Сахарный ребенок и горькая жизнь

Sugar baby and bitter life

It seems to me that the history of a country can be learned from textbooks, but it can only be experienced through the stories of specific people. Especially when you are not yet very mature and you try everything on yourself; you haven’t learned any other way yet. Here are 20 million repressed - everyone knows that a huge number of people were tortured, but this sounds abstract, another formal figure that touches no more than, for example, 1861 or the number Pi. Empathy awakens when you read about one person or a family, and it doesn’t matter what era - from the twentieth century close to us or from ancient tradition. About the girl Alice Freundlich in besieged Leningrad, for example, about ten years in the Kolyma camps of Evgenia Ginzburg or about the children of the Ryazan land who were left orphans after Batu’s raid. Even if the latter are fictional characters, this does not prevent you from feeling the horror that people have experienced at all times.
Diaries, biographies, historical stories - they are precisely about the fact that you need to know history in order not to repeat its mistakes, so that the desire to “repeat” simply never arises.
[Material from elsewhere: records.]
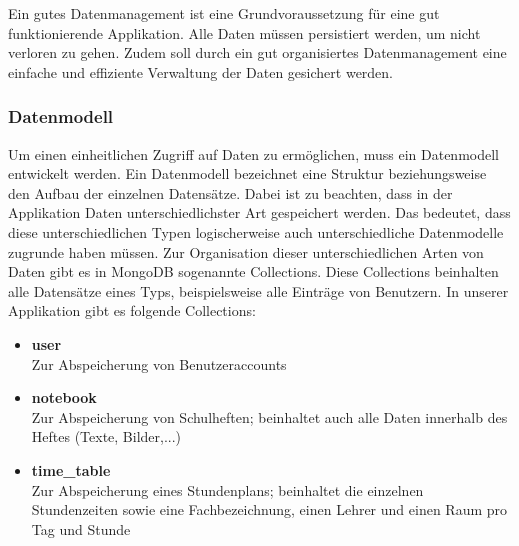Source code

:
Ein gutes Datenmanagement ist eine Grundvoraussetzung für eine
gut funktionierende Applikation. Alle Daten müssen persistiert werden, um nicht verloren zu gehen. Zudem soll durch ein gut organisiertes Datenmanagement eine einfache und effiziente Verwaltung der Daten gesichert werden.

\subsubsection{Datenmodell}
Um einen einheitlichen Zugriff auf Daten zu ermöglichen, muss ein Datenmodell entwickelt werden. Ein Datenmodell bezeichnet eine Struktur beziehungsweise den Aufbau der einzelnen Datensätze. Dabei ist zu beachten, dass in der Applikation Daten unterschiedlichster Art gespeichert werden. Das bedeutet, dass diese unterschiedlichen Typen logischerweise auch unterschiedliche Datenmodelle zugrunde haben müssen. Zur Organisation dieser unterschiedlichen Arten von Daten gibt es in MongoDB sogenannte Collections. Diese Collections beinhalten alle Datensätze eines Typs, beispielsweise alle Einträge von Benutzern. In unserer Applikation gibt es folgende Collections:
\begin{itemize}
\item \textbf{user}\\ Zur Abspeicherung von Benutzeraccounts
\item \textbf{notebook}\\ Zur Abspeicherung von Schulheften; beinhaltet auch alle Daten innerhalb des Heftes (Texte, Bilder,...)
\item \textbf{time\_table}\\ Zur Abspeicherung eines Stundenplans; beinhaltet die einzelnen Stundenzeiten sowie eine Fachbezeichnung, einen Lehrer und einen Raum pro Tag und Stunde
\end{itemize}

\newpage

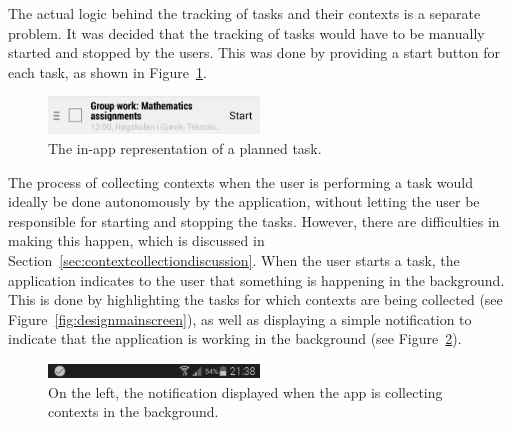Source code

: The actual logic behind the tracking of tasks and their contexts is a separate problem. It was decided that the tracking of tasks would have to be manually started and stopped by the users. This was done by providing a start button for each task, as shown in Figure~\ref{fig:taskrepresentation}.
\begin{figure}[tbp]
  \centering
  \includegraphics[width=0.5\textwidth]{figures/TaskRepresentation.png}
  \caption[In-app representation of task]{The in-app representation of a planned task.}
  \label{fig:taskrepresentation}
\end{figure}
The process of collecting contexts when the user is performing a task would ideally be done autonomously by the application, without letting the user be responsible for starting and stopping the tasks. However, there are difficulties in making this happen, which is discussed in Section~\ref{sec:contextcollectiondiscussion}. When the user starts a task, the application indicates to the user that something is happening in the background. This is done by highlighting the tasks for which contexts are being collected (see Figure~\ref{fig:designmainscreen}), as well as displaying a simple notification to indicate that the application is working in the background (see Figure~\ref{fig:notification}).
\begin{figure}[tbp]
  \centering
  \includegraphics[width=0.5\textwidth]{figures/Notification.png}
  \caption[Context collection notification]{On the left, the notification displayed when the app is collecting contexts in the background.}
  \label{fig:notification}
\end{figure}



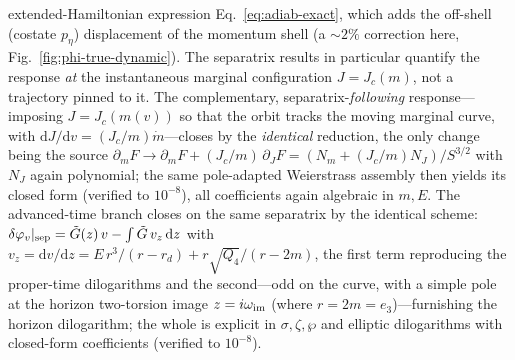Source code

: \documentclass[12pt]{iopart}
\newcommand{\Jc}{J_{c}}
\newcommand{\dd}{\mathrm{d}}
\begin{document}
extended-Hamiltonian expression Eq.~\eqref{eq:adiab-exact}, which adds the
off-shell (costate $p_\eta$) displacement of the momentum shell (a $\sim2\%$
correction here, Fig.~\ref{fig:phi-true-dynamic}). The separatrix
results in particular quantify the response \emph{at} the instantaneous marginal
configuration $J=\Jc(m)$, not a trajectory pinned to it. The complementary,
separatrix-\emph{following} response---imposing $J=\Jc(m(v))$ so that the orbit
tracks the moving marginal curve, with $\dd J/\dd v=(\Jc/m)\dot m$---closes by the
\emph{identical} reduction, the only change being the source $\partial_m F\to
\partial_m F+(\Jc/m)\,\partial_J F=(N_m+(\Jc/m)N_J)/S^{3/2}$ with $N_J$ again
polynomial; the same pole-adapted Weierstrass assembly then yields its closed form
(verified to $10^{-8}$), all coefficients again algebraic in $m,E$. The
advanced-time branch closes on the same separatrix by the identical scheme:
$\delta\varphi_v|_{\rm sep}=\tilde G(z)\,v-\int\tilde G\,v_z\,\dd z$ with
$v_z=\dd v/\dd z=E\,r^3/(r-r_d)+r\sqrt{Q_4}/(r-2m)$, the first term reproducing the
proper-time dilogarithms and the second---odd on the curve, with a simple pole at
the horizon two-torsion image $z=i\omega_{\rm im}$ (where $r=2m=e_3$)---furnishing the
horizon dilogarithm; the whole is explicit in $\sigma,\zeta,\wp$ and elliptic
dilogarithms with closed-form coefficients (verified to $10^{-8}$).


\end{document}
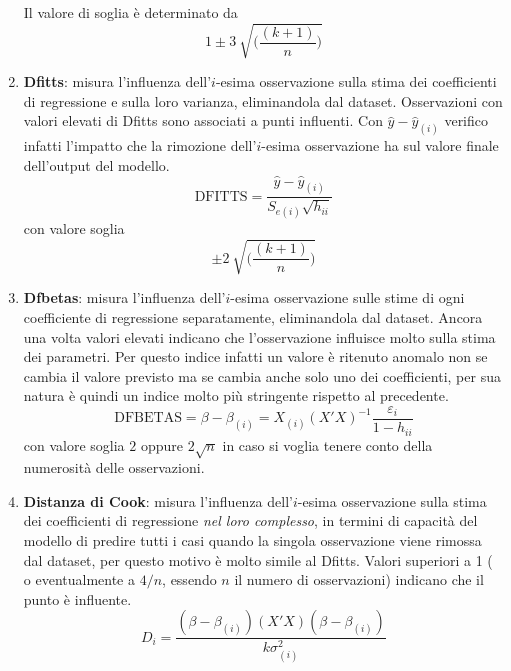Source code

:\documentclass[a4page, 11pt]{article} %
\begin{document}
\begin{enumerate}
\begin{equation*}
\end{equation*}
Il valore di soglia è determinato da
\begin{equation*}
1\pm 3 \  \sqrt{\biggl(\frac{(k+1)}{n}\biggr)}
\end{equation*}
\item \textbf{Dfitts}: misura l’influenza dell'$i$-esima osservazione sulla stima dei coefficienti di regressione e sulla loro varianza, eliminandola dal dataset. Osservazioni con valori elevati di Dfitts sono associati a punti influenti. Con $\hat{y} - \hat{y}_{(i)}$ verifico infatti l'impatto che la rimozione dell'$i$-esima osservazione ha sul valore finale dell'output del modello.
\begin{equation*}
\mathrm{DFITTS} = \frac{\hat{y} - \hat{y}_{(i)}}{S_{e(i)}\sqrt{h_{ii}}}
\end{equation*}
con valore soglia
\begin{equation*}
\pm 2 \ \sqrt{\biggl(\frac{(k+1)}{n}\biggr)}
\end{equation*}
\item \textbf{Dfbetas}: misura l’influenza dell'$i$-esima osservazione sulle stime di ogni coefficiente di regressione separatamente, eliminandola dal dataset. Ancora una volta valori elevati indicano che l'osservazione influisce molto sulla stima dei parametri. Per questo indice infatti un valore è ritenuto anomalo non se cambia il valore previsto ma se cambia anche solo uno dei coefficienti, per sua natura è quindi un indice molto più stringente rispetto al precedente.
\begin{equation*}
\mathrm{DFBETAS} = \beta - \beta_{(i)} = X_{(i)}(X'X)^{-1}\frac{\varepsilon_i}{1-h_{ii}}
\end{equation*}
con valore soglia $2$ oppure $2\sqrt{n}$ in caso si voglia tenere conto della numerosità delle osservazioni.
\item \textbf{Distanza di Cook}: misura l’influenza dell'$i$-esima osservazione sulla stima dei coefficienti di regressione \textit{nel loro complesso}, in termini di capacità del modello di predire tutti i casi quando la singola osservazione viene rimossa dal dataset, per questo motivo è molto simile al Dfitts. Valori superiori a 1 ( o eventualmente a $4/n$, essendo $n$ il numero di osservazioni) indicano che il punto è influente.
\begin{equation*}
D_i = \frac{(\beta - \beta_{(i)})(X'X)(\beta - \beta_{(i)})}{k\sigma_{(i)}^2}
\end{equation*}
\end{enumerate}
\end{document}
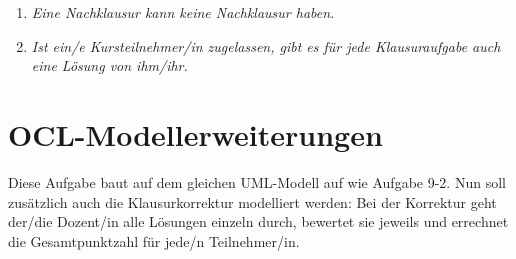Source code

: \begin{enumerate}[(a)]
\begin{enumerate}
        \item {\itshape Eine Nachklausur kann keine Nachklausur haben.}
        
        
        \item {\itshape Ist ein/e Kursteilnehmer/in zugelassen, gibt es für jede Klausuraufgabe auch eine Lösung von ihm/ihr.}
        

    \end{enumerate}

\end{enumerate}



\section{OCL-Modellerweiterungen}
Diese Aufgabe baut auf dem gleichen UML-Modell auf wie Aufgabe 9-2. Nun soll zusätzlich auch die Klausurkorrektur modelliert werden: Bei der Korrektur geht der/die Dozent/in alle Lösungen einzeln durch, bewertet sie jeweils und errechnet die Gesamtpunktzahl für jede/n Teilnehmer/in.

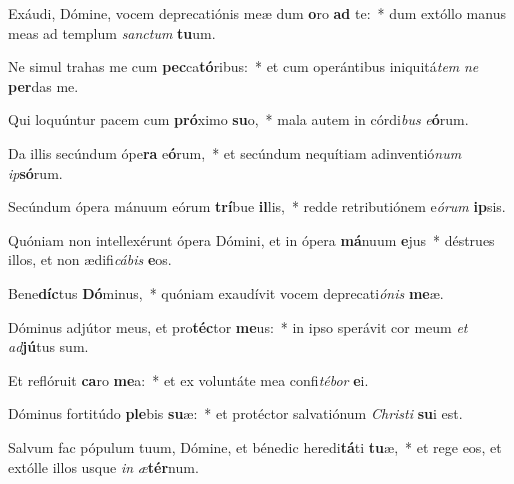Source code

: \item Exáudi, Dómine, vocem deprecatiónis meæ dum \textbf{o}ro \textbf{ad} te:~* dum extóllo manus meas ad templum \textit{sanc}\textit{tum} \textbf{tu}um.
\item Ne simul trahas me cum \textbf{pec}ca\textbf{tó}ribus:~* et cum operántibus iniquitá\textit{tem} \textit{ne} \textbf{per}das me.
\item Qui loquúntur pacem cum \textbf{pró}ximo \textbf{su}o,~* mala autem in córdi\textit{bus} \textit{e}\textbf{ó}rum.
\item Da illis secúndum ópe\textbf{ra} e\textbf{ó}rum,~* et secúndum nequítiam adinventió\textit{num} \textit{ip}\textbf{só}rum.
\item Secúndum ópera mánuum eórum \textbf{trí}bue \textbf{il}lis,~* redde retributiónem e\textit{ó}\textit{rum} \textbf{ip}sis.
\item Quóniam non intellexérunt ópera Dómini, et in ópera \textbf{má}nuum \textbf{e}jus~* déstrues illos, et non ædifi\textit{cá}\textit{bis} \textbf{e}os.
\item Bene\textbf{díc}tus \textbf{Dó}minus,~* quóniam exaudívit vocem deprecati\textit{ó}\textit{nis} \textbf{me}æ.
\item Dóminus adjútor meus, et pro\textbf{téc}tor \textbf{me}us:~* in ipso sperávit cor meum \textit{et} \textit{ad}\textbf{jú}tus sum.
\item Et reflóruit \textbf{ca}ro \textbf{me}a:~* et ex voluntáte mea confi\textit{té}\textit{bor} \textbf{e}i.
\item Dóminus fortitúdo \textbf{ple}bis \textbf{su}æ:~* et protéctor salvatiónum \textit{Chris}\textit{ti} \textbf{su}i est.
\item Salvum fac pópulum tuum, Dómine, et bénedic heredi\textbf{tá}ti \textbf{tu}æ,~* et rege eos, et extólle illos usque \textit{in} \textit{æ}\textbf{tér}num.
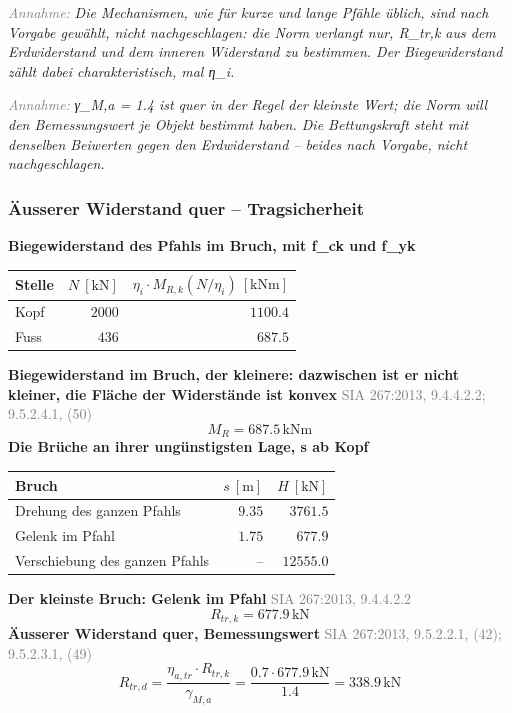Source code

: \documentclass[11pt,a4paper]{article}
\newcommand{\normref}[1]{{\small\textcolor{gray}{#1}}}
\newcommand{\hinweis}[2]{\par\noindent\textcolor{gray}{\textit{#1:}} \textit{#2}\par}
\begin{document}
\hinweis{Annahme}{Die Mechanismen, wie für kurze und lange Pfähle üblich, sind nach Vorgabe gewählt, nicht nachgeschlagen: die Norm verlangt nur, R\_tr,k aus dem Erdwiderstand und dem inneren Widerstand zu bestimmen. Der Biegewiderstand zählt dabei charakteristisch, mal η\_i.}
\hinweis{Annahme}{γ\_M,a = 1.4 ist quer in der Regel der kleinste Wert; die Norm will den Bemessungswert je Objekt bestimmt haben. Die Bettungskraft steht mit denselben Beiwerten gegen den Erdwiderstand – beides nach Vorgabe, nicht nachgeschlagen.}
\subsubsection{Äusserer Widerstand quer – Tragsicherheit}
\noindent\textbf{Biegewiderstand des Pfahls im Bruch, mit f\_ck und f\_yk}
\begin{longtable}{lrr}
\hline
Stelle & $N\ [\mathrm{kN}]$ & $\eta_i \cdot M_{R,k}(N / \eta_i)\ [\mathrm{kNm}]$ \\
\hline
\endhead
Kopf & $2000$ & $1100.4$ \\
Fuss & $436$ & $687.5$ \\
\hline
\end{longtable}
\noindent\textbf{Biegewiderstand im Bruch, der kleinere: dazwischen ist er nicht kleiner, die Fläche der Widerstände ist konvex} \hfill \normref{SIA 267:2013, 9.4.4.2.2; 9.5.2.4.1, (50)}
\begin{equation*}
M_R = 687.5\,\mathrm{kNm}
\end{equation*}
\noindent\textbf{Die Brüche an ihrer ungünstigsten Lage, s ab Kopf}
\begin{longtable}{lrr}
\hline
Bruch & $s\ [\mathrm{m}]$ & $H\ [\mathrm{kN}]$ \\
\hline
\endhead
Drehung des ganzen Pfahls & $9.35$ & $3761.5$ \\
Gelenk im Pfahl & $1.75$ & $677.9$ \\
Verschiebung des ganzen Pfahls & – & $12555.0$ \\
\hline
\end{longtable}
\noindent\textbf{Der kleinste Bruch: Gelenk im Pfahl} \hfill \normref{SIA 267:2013, 9.4.4.2.2}
\begin{equation*}
R_{tr,k} = 677.9\,\mathrm{kN}
\end{equation*}
\noindent\textbf{Äusserer Widerstand quer, Bemessungswert} \hfill \normref{SIA 267:2013, 9.5.2.2.1, (42); 9.5.2.3.1, (49)}
\begin{equation*}
R_{tr,d} = \frac{\eta_{a,tr} \cdot R_{tr,k}}{\gamma_{M,a}} = \frac{0.7 \cdot 677.9\,\mathrm{kN}}{1.4} = 338.9\,\mathrm{kN}
\end{equation*}
\end{document}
Memories of childhood in the 30-40s “Sugar Baby” were recorded by Olga Gromova from the words of Stella Nudolskaya. This story is based on real events, but it is not a 100% true autobiography; there is also fiction in the book. At the beginning of the story, Stella was an ordinary five-year-old girl, she lived in Moscow with loving parents and did not know grief. But, alas, life took a sharp turn: a black funnel took dad to an unknown direction, and mother and daughter were declared members of the family of a traitor to the motherland and sent to Kyrgyzstan. There they had to live in an open-air labor camp, then wander around local villages, begging the peasants to give them at least some work, spend the night in haystacks, exchange their last clothes for bread, change several professions, get typhus, and survive hungry winters. But also make friends, organize a literary club, learn a million new skills, and even learn the Kyrgyz epic better than the local population. This story is a vivid illustration of the life principles of stoicism: in any circumstances, maintaining sanity and dignity, remaining yourself helps the inner world, principles, sum of knowledge, mental activity.
The book ends relatively well and during the story there are only a couple of tough moments that the author does not particularly focus on. In general, this is not a story about suffering and overcoming, but rather a recording of events: this is how life can turn out, and we will have to do something with it - well, that means we will live like this. The book, of course, is sad, but it is written for teenagers, and provides information that can be digested at a young age without consequences for the psyche. Parents will also be interested.